▶ AVAILABLE RECORDS
□ □ □
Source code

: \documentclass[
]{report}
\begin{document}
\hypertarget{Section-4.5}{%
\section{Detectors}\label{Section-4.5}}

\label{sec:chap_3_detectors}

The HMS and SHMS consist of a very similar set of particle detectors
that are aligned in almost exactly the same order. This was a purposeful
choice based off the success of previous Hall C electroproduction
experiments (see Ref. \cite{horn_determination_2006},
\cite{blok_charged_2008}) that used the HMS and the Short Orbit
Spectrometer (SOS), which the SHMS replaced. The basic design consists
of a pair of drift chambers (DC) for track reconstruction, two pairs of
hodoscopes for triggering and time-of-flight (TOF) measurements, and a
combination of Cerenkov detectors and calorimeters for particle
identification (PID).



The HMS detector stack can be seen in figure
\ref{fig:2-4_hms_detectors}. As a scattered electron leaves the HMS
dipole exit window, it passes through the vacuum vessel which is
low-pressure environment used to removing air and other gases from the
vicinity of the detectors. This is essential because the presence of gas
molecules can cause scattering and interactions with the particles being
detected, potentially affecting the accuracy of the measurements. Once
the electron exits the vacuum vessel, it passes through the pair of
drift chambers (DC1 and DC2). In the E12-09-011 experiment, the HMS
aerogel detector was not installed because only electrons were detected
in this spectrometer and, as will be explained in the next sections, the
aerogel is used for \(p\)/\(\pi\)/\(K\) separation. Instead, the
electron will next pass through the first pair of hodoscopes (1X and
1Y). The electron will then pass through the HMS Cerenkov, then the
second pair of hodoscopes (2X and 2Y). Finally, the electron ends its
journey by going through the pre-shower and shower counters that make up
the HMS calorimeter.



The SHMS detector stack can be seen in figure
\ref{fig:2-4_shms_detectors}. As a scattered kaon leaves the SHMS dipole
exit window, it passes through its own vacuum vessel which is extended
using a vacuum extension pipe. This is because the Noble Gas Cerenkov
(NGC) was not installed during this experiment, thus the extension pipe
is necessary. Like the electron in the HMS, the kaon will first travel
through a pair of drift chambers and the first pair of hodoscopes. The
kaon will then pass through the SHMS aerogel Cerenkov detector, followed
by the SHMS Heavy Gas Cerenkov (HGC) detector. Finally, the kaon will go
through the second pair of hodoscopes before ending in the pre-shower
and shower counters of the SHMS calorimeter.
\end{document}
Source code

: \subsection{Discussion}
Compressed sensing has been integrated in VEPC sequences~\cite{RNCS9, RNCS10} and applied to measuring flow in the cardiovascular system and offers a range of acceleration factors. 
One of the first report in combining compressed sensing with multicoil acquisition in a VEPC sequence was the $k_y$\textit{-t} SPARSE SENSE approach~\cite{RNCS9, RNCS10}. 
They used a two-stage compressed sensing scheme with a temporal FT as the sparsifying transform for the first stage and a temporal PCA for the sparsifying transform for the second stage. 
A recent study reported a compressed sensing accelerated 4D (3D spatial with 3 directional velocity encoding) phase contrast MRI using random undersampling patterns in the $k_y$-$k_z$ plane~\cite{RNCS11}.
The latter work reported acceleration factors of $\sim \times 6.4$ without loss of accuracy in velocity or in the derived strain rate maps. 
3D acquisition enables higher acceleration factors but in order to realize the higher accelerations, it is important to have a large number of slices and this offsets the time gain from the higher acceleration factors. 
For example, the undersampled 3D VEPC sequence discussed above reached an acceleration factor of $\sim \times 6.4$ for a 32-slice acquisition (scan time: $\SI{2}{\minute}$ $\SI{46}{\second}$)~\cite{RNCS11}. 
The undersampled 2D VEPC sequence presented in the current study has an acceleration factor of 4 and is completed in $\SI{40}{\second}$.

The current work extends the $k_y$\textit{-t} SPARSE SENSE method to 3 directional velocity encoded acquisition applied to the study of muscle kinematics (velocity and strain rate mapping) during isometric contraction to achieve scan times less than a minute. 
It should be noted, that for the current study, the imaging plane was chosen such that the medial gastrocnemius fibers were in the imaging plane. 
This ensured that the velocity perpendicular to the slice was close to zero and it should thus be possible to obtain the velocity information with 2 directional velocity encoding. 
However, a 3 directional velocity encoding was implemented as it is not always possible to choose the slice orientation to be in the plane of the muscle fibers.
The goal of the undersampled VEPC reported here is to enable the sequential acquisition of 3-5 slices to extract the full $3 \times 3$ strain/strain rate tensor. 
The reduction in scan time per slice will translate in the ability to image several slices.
□ □ □
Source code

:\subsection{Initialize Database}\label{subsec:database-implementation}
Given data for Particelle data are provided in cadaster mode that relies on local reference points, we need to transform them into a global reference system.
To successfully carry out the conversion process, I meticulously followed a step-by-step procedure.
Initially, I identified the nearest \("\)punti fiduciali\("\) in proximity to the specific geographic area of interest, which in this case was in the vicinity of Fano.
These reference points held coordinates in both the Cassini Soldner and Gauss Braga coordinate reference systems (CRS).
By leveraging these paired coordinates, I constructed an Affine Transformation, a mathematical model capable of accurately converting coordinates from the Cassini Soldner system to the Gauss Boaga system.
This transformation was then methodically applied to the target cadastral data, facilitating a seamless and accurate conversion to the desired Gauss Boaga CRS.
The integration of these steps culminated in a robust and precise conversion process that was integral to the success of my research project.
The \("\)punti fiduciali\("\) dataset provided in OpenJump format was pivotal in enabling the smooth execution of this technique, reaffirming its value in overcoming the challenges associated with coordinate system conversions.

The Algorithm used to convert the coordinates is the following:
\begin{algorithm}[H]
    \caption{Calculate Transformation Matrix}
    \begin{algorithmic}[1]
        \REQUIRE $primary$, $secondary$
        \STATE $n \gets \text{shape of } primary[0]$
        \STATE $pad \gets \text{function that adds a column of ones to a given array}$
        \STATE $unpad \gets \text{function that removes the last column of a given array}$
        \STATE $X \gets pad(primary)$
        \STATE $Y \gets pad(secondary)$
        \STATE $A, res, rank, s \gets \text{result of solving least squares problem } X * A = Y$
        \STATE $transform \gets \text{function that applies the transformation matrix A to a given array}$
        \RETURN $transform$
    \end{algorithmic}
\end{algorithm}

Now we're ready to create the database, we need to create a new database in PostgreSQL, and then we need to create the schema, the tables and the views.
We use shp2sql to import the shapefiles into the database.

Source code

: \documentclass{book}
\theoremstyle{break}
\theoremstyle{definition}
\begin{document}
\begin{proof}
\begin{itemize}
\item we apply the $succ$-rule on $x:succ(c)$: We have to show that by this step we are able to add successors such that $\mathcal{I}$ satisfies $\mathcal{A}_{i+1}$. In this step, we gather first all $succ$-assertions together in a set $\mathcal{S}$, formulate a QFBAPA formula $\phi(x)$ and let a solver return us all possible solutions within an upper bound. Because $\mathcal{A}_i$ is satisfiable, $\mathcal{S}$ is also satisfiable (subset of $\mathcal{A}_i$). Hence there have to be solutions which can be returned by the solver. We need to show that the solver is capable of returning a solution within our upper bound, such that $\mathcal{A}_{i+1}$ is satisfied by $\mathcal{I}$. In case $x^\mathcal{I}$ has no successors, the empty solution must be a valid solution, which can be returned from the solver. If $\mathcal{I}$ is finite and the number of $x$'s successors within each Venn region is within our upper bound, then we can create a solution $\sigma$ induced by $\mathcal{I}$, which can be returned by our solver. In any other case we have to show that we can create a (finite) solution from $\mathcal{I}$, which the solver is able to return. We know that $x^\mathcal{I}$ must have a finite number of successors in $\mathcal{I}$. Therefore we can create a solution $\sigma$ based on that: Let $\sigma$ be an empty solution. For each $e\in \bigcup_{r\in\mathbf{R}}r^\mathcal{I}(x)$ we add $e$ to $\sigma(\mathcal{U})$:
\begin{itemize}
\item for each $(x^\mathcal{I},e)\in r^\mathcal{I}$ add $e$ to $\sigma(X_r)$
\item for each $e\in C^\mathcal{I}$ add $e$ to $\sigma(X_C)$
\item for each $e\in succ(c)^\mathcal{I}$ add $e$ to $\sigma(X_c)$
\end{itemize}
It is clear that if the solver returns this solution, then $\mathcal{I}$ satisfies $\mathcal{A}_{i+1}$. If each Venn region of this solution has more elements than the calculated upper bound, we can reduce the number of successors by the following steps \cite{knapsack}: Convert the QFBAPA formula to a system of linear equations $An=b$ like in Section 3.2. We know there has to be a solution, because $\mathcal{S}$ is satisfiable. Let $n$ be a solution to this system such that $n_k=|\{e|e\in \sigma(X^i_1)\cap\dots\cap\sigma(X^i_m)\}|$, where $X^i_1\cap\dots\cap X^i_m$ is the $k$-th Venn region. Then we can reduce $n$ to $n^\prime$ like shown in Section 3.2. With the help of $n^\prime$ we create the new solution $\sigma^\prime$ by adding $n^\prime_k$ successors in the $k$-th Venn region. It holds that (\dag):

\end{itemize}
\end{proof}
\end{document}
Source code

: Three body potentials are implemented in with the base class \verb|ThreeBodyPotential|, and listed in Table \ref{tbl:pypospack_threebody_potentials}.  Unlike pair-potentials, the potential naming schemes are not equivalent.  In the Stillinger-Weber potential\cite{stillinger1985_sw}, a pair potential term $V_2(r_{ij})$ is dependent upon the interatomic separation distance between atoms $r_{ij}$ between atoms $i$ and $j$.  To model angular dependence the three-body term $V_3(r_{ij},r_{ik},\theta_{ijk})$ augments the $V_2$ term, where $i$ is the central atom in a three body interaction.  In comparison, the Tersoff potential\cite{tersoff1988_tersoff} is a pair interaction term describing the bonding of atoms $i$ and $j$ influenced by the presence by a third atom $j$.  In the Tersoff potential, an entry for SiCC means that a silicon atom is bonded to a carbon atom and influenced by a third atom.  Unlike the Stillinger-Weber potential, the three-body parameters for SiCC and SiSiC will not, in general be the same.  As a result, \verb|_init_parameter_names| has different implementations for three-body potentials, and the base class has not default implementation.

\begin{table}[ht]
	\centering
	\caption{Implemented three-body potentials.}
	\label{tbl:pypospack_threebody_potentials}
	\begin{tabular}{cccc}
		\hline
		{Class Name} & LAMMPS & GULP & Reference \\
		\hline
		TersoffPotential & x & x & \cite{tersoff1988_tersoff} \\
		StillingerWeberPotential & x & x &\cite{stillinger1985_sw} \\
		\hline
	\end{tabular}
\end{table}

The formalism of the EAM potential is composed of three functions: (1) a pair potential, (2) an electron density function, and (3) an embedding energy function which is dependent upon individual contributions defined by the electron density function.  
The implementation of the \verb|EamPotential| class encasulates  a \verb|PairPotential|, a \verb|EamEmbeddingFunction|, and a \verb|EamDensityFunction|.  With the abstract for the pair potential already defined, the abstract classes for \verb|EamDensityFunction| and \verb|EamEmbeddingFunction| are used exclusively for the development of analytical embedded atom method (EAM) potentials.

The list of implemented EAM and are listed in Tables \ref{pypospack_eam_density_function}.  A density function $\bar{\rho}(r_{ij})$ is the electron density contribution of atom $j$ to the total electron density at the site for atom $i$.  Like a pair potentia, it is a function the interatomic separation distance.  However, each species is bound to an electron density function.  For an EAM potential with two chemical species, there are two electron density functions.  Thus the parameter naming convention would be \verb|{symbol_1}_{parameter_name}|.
□ □ □
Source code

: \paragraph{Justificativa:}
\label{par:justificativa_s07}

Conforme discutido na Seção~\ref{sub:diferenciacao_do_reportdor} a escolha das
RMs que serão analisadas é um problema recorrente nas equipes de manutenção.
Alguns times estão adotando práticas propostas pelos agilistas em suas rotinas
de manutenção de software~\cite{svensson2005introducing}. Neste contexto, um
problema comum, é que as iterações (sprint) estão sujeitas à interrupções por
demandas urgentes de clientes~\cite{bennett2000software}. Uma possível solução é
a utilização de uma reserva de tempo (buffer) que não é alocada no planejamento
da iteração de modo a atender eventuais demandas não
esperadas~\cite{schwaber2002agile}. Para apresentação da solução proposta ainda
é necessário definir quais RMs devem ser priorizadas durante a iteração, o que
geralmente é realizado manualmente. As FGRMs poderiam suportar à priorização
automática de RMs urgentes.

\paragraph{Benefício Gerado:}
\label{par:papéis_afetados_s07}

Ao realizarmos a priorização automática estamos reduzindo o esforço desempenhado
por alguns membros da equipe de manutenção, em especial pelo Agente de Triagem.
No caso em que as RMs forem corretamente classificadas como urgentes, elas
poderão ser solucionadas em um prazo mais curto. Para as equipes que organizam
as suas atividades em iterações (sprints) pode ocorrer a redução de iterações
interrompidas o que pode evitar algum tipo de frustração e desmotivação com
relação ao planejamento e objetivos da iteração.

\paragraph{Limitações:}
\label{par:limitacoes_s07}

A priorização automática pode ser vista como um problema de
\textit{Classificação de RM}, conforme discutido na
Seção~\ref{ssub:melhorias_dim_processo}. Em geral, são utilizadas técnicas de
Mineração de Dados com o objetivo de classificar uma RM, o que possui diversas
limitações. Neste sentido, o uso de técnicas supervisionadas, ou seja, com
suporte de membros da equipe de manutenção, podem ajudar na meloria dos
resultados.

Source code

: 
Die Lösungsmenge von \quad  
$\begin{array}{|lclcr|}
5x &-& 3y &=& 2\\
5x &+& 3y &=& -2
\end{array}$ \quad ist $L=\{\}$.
□ □ □
▶ WHAT THE EXERCISE ASKS
The lines above starting at the one that contains "However, a 3" and ending at the one that contains "The reduction in" must be transcribed exactly, and no other lines may appear.

▶ RESPONSE TO THE EXERCISE
However, a 3 directional velocity encoding was implemented as it is not always possible to choose the slice orientation to be in the plane of the muscle fibers.
The goal of the undersampled VEPC reported here is to enable the sequential acquisition of 3-5 slices to extract the full $3 \times 3$ strain/strain rate tensor. 
The reduction in scan time per slice will translate in the ability to image several slices.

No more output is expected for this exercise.